Satisfying the static language's compiler usually doesn't require more code; it requires more-correct (ie. less buggy) code.
And the statically typed program is probably going to contain a lot less code than the dynamic program, especially if you consider all the extra code you'd need to write in those unit tests which simply duplicate the guarantees that you get for free when you use the static language's compiler.
Satisfying the type-checker can take a huge amount of extra code if you use type annotations everywhere. Even more so if you don't make good use of polymorphic functions.
Which is of course ludicrous--no one would create a static-typed language that made you code that way; it'd be practically unusable.
Most modern statically typed languages (for example, Haskell, ML, and OCaml) feature type inference; which means you don't have to annotate types except in very unlikely corner cases.
My own experience with some of these languages has been that when the compiler complains, it's because of a bug in the program, not because it can't figure out a type without annotation. So, a statically typed language's compiler becomes, in effect, a bug detector (to a much greater extent than a dynamically typed language's compiler or interpreter can be).
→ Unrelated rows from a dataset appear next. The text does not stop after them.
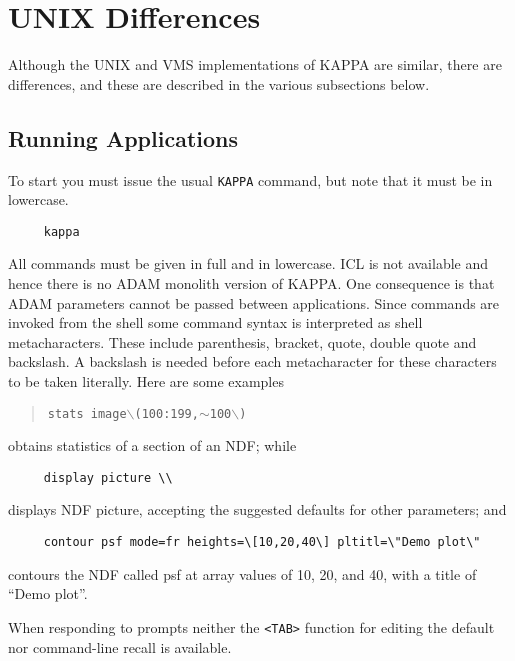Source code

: {\newpage
\section{UNIX Differences}
\label{ap:unixdif}

Although the UNIX and VMS implementations of {\sc KAPPA} are similar,
there are differences, and these are described in the various
subsections below. 

\subsection{Running Applications}

To start you must issue the usual {\tt KAPPA} command, but note that
it must be in lowercase.

\begin{verbatim}
     kappa
\end{verbatim}

All commands must be given in full and in lowercase.  {\sc ICL} is
not available and hence there is no {\sc ADAM} monolith version of
{\sc KAPPA}.  One consequence is that {\sc ADAM} parameters cannot
be passed between applications.  Since commands are invoked from the
shell some command syntax is interpreted as shell metacharacters.  These
include parenthesis, bracket, quote, double quote and backslash.  A
backslash is needed before each metacharacter for these characters to be
taken literally.  Here are some examples

\begin{quote}
{\tt stats image$\backslash$(100:199,}$\sim${\tt 100$\backslash$)}
\end{quote}

obtains statistics of a section of an NDF; while

\begin{verbatim}
     display picture \\
\end{verbatim}

displays NDF picture, accepting the suggested defaults for other 
parameters; and

\begin{verbatim}
     contour psf mode=fr heights=\[10,20,40\] pltitl=\"Demo plot\"
\end{verbatim}

contours the NDF called psf at array values of 10, 20, and 40,
with a title of ``Demo plot''.

When responding to prompts neither the {\tt <TAB>} function for editing
the default nor command-line recall is available.

}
Having such a bug detector can be worth its weight in gold. But just how useful it is depends on how good the error messages are (or how good the programmer is at deciphering them). Unfortunately, this is an area that leaves a lot to be desired. But if you're seriously concerned about safety, statically typed languages (with all of their shortfalls) are still clearly the way to go.
You may want to reread my post with the sarcasm bit flipped to "on"; I was trying to make fun of static-typed languages that don't have type inference. Sorry about that.
I was actually hacking on some Haskell just now, in fact, trying to fix a "bug". ("Couldn't match expected type `ProgrammerThatUnderstandsMonads' against inferred type `Newbie'")
Depends on the expressiveness of the language type system.
Duck-typing may save quite a bit of code when dealing with generic functions without the complexity of a sophisticated type system (See "Scrap your boilerplate" for the Haskell approach).